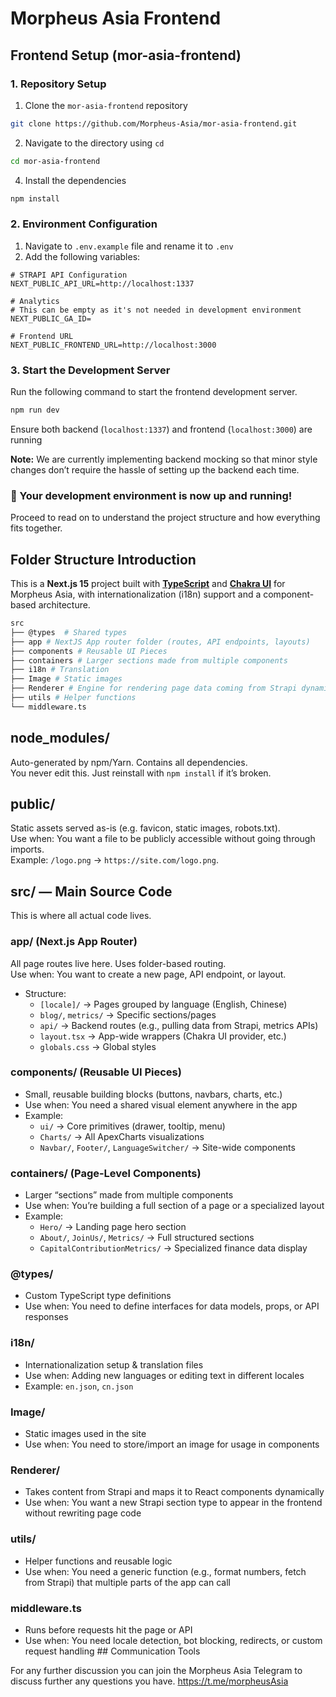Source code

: # Morpheus Asia Frontend

## Frontend Setup (mor-asia-frontend)

### 1. Repository Setup

1. Clone the `mor-asia-frontend` repository
```bash
git clone https://github.com/Morpheus-Asia/mor-asia-frontend.git
```
2. Navigate to the directory using `cd`
```bash
cd mor-asia-frontend
```
4. Install the dependencies
```bash
npm install
```

### 2. Environment Configuration

1. Navigate to `.env.example` file and rename it to `.env`
2. Add the following variables:

```env
# STRAPI API Configuration
NEXT_PUBLIC_API_URL=http://localhost:1337

# Analytics
# This can be empty as it's not needed in development environment
NEXT_PUBLIC_GA_ID=

# Frontend URL
NEXT_PUBLIC_FRONTEND_URL=http://localhost:3000
```

### 3. Start the Development Server

Run the following command to start the frontend development server.
```bash
npm run dev
```
Ensure both backend (`localhost:1337`) and frontend (`localhost:3000`) are running

**Note:** We are currently implementing backend mocking so that minor style changes don’t require the hassle of setting up the backend each time.

### 🎉 Your development environment is now up and running!

Proceed to read on to understand the project structure and how everything fits together.

## Folder Structure Introduction

This is a **Next.js 15** project built with [**TypeScript**](https://www.typescriptlang.org/) and [**Chakra UI**](https://chakra-ui.com/) for Morpheus Asia, with internationalization (i18n) support and a component-based architecture.

```bash
src
├── @types  # Shared types
├── app # NextJS App router folder (routes, API endpoints, layouts)
├── components # Reusable UI Pieces
├── containers # Larger sections made from multiple components
├── i18n # Translation 
├── Image # Static images
├── Renderer # Engine for rendering page data coming from Strapi dynamically
├── utils # Helper functions
└── middleware.ts
```

## node_modules/
Auto-generated by npm/Yarn. Contains all dependencies.  
You never edit this. Just reinstall with `npm install` if it’s broken.

## public/
Static assets served as-is (e.g. favicon, static images, robots.txt).  
Use when: You want a file to be publicly accessible without going through imports.  
Example: `/logo.png` → `https://site.com/logo.png`.

## src/ — Main Source Code
This is where all actual code lives.

### app/ (Next.js App Router)
All page routes live here. Uses folder-based routing.  
Use when: You want to create a new page, API endpoint, or layout.  
- Structure:  
  - `[locale]/` → Pages grouped by language (English, Chinese)  
  - `blog/`, `metrics/` → Specific sections/pages  
  - `api/` → Backend routes (e.g., pulling data from Strapi, metrics APIs)  
  - `layout.tsx` → App-wide wrappers (Chakra UI provider, etc.)  
  - `globals.css` → Global styles  

### components/ (Reusable UI Pieces)
- Small, reusable building blocks (buttons, navbars, charts, etc.)  
- Use when: You need a shared visual element anywhere in the app  
- Example:  
  - `ui/` → Core primitives (drawer, tooltip, menu)  
  - `Charts/` → All ApexCharts visualizations  
  - `Navbar/`, `Footer/`, `LanguageSwitcher/` → Site-wide components  

### containers/ (Page-Level Components)
- Larger “sections” made from multiple components  
- Use when: You’re building a full section of a page or a specialized layout  
- Example:  
  - `Hero/` → Landing page hero section  
  - `About/`, `JoinUs/`, `Metrics/` → Full structured sections  
  - `CapitalContributionMetrics/` → Specialized finance data display  

### @types/
- Custom TypeScript type definitions  
- Use when: You need to define interfaces for data models, props, or API responses  

### i18n/
- Internationalization setup & translation files  
- Use when: Adding new languages or editing text in different locales  
- Example: `en.json`, `cn.json`  

### Image/
- Static images used in the site  
- Use when: You need to store/import an image for usage in components  

### Renderer/
- Takes content from Strapi and maps it to React components dynamically  
- Use when: You want a new Strapi section type to appear in the frontend without rewriting page code  

### utils/
- Helper functions and reusable logic  
- Use when: You need a generic function (e.g., format numbers, fetch from Strapi) that multiple parts of the app can call  

### middleware.ts
- Runs before requests hit the page or API  
- Use when: You need locale detection, bot blocking, redirects, or custom request handling  ## Communication Tools

For any further discussion you can join the Morpheus Asia Telegram to discuss further any questions you have. https://t.me/morpheusAsia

> [Required work]: Go through the records above and copy each line where "functions" is found.

> [Answer space]:
├── utils # Helper functions
- Helper functions and reusable logic  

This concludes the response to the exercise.